One of the most common arguments used by cryptocurrency opponents to oppose decentralization and anonymity in Bitcoin and other cryptocurrencies is the possibility of scammers and money launderers hijacking the feature and exploiting it for their operations. This is now being extended to NFTs.
According to Chainalysis’ February report, there is an increasing tendency of wash trading and money laundering in the NFT market. Wash trading is an illegal way of raising the market value of an object, stock, or token by actively participating in both the buyer’s and seller’s sides of the transaction.
Wash traders in the NFT ecosystem utilize the same old strategy of generating self-funded customer accounts to acquire their NFTs and generate an artificial sense of worth that lures any prospective naive customers that was once unique to crypto token projects in the early phases of development. According to Chainalysis’ findings, up to $8.9 million in gains can be obtained by wash trading in 2021, with a single wash trader linked to nearly 100 self-financed NFT addresses.
While over 58.1 percent of infamous NFT washers continue to lose money, the operations of the remaining 41.9 percent account for 100% of all earnings documented. According to Chainalysis, when other NFT-supported blockchains such as Algorand, WAX, FLOW, Ronin, and Solana are included, this figure might rise much higher.
When the global lockdown prompted the deployment of NFTs in 2020, supporters predicted the end of regular gallery auctions as we knew them. While NFTs appear to have decentralized traditional galleries and curtailed in-person visits, they have done little to stem the heinous tendency of money laundering that has been connected with them over the years.
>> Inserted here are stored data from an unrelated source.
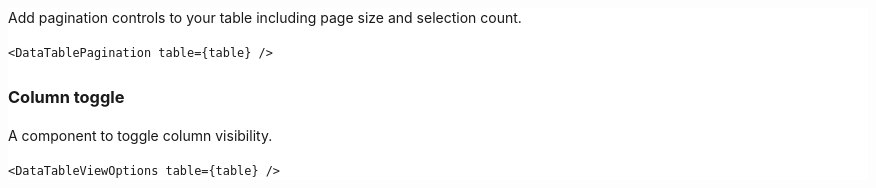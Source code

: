 Add pagination controls to your table including page size and selection count.

<ComponentSource src="/app/(app)/examples/tasks/components/data-table-pagination.tsx" />

```tsx
<DataTablePagination table={table} />
```

### Column toggle

A component to toggle column visibility.

<ComponentSource src="/app/(app)/examples/tasks/components/data-table-view-options.tsx" />

```tsx
<DataTableViewOptions table={table} />
```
According to Chainalysis, about $2.4 million has been connected to suspicious wallets and sanctioned accounts like Chatex in the previous six months.
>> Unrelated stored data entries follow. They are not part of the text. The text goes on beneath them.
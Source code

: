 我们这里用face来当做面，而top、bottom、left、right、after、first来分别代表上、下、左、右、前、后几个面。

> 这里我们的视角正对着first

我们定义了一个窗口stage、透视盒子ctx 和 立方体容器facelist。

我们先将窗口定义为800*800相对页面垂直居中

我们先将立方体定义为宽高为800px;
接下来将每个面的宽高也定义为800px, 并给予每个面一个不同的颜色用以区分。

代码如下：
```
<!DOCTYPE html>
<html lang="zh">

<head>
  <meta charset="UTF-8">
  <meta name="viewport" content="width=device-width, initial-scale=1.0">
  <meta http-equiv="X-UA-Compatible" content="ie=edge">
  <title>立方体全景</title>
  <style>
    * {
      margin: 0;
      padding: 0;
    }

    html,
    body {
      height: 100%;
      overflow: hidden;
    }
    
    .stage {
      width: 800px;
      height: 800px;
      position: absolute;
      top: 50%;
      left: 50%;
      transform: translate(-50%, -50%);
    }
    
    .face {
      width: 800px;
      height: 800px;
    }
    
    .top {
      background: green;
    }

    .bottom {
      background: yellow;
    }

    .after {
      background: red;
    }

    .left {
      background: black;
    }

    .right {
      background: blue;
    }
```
While this statistic represents only 0.02 percent of the $8.6 billion in overall money laundering instances tied to Altcoins, stablecoins, and DeFis, it represents a growing concern for an immature industry looking to gain the trust of new investors, according to Chainalysis.
Hackers have targeted the already popular NFT hosting services OpenSea and Rarible.
However, the $44.2 billion market is still in its infancy, and given the underlying brilliance and openness of blockchain technology, hosting platforms should have no trouble tracking down suspect addresses and restricting their access. This may be the first law that the crypto industry must agree on in order to ensure the safety and security of investors on the platform.